The problem
Within the data below, find the string "patterns" and return each line where it occurs.

Material for this task

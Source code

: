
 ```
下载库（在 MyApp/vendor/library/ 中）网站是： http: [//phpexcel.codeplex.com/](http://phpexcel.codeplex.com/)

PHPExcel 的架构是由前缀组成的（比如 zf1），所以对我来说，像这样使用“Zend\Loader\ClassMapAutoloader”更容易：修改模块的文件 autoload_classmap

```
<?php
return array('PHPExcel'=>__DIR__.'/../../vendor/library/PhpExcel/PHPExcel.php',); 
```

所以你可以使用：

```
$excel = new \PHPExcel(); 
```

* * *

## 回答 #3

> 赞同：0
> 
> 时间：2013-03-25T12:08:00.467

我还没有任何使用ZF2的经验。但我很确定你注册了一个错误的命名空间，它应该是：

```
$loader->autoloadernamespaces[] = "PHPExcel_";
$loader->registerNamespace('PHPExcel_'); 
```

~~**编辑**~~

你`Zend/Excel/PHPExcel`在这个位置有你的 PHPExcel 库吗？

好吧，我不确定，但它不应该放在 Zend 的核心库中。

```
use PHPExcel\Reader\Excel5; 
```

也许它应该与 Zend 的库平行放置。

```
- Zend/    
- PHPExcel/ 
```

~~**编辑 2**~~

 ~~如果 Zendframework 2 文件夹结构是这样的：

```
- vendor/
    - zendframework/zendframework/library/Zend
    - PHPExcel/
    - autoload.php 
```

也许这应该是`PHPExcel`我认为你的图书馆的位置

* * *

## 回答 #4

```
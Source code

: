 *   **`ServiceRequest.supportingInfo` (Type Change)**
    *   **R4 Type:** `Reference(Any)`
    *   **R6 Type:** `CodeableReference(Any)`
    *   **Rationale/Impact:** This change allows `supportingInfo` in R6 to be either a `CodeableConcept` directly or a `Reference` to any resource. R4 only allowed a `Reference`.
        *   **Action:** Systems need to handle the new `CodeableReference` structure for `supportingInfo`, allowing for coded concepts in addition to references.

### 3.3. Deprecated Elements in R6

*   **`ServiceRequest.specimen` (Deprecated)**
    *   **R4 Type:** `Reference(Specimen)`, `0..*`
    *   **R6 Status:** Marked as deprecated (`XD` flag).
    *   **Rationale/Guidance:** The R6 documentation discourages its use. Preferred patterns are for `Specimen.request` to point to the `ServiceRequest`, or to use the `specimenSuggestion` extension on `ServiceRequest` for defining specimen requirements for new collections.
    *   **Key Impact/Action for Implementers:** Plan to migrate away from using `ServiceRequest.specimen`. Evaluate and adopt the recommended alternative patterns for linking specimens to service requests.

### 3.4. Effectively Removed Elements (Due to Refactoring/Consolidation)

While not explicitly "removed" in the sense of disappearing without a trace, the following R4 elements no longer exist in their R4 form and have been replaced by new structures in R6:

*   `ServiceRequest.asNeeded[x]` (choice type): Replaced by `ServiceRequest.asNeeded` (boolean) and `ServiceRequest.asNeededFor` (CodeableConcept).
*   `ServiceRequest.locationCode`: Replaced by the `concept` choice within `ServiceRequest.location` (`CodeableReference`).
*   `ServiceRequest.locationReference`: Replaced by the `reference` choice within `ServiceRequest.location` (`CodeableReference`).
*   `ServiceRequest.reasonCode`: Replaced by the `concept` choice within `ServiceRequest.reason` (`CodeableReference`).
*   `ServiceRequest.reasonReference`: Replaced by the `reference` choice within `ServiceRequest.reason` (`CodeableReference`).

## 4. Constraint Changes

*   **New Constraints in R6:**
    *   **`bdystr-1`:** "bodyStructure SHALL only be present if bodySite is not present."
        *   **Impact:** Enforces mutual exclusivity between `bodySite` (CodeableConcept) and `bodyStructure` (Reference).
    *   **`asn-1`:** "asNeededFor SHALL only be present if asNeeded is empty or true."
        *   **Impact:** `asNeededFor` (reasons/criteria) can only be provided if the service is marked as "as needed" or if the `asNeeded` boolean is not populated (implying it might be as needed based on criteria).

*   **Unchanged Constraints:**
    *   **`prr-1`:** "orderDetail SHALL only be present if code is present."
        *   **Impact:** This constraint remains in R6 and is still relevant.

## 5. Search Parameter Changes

Exercise output
    *   **Rationale/Guidance:** The R6 documentation discourages its use. Preferred patterns are for `Specimen.request` to point to the `ServiceRequest`, or to use the `specimenSuggestion` extension on `ServiceRequest` for defining specimen requirements for new collections.
    *   **Key Impact/Action for Implementers:** Plan to migrate away from using `ServiceRequest.specimen`. Evaluate and adopt the recommended alternative patterns for linking specimens to service requests.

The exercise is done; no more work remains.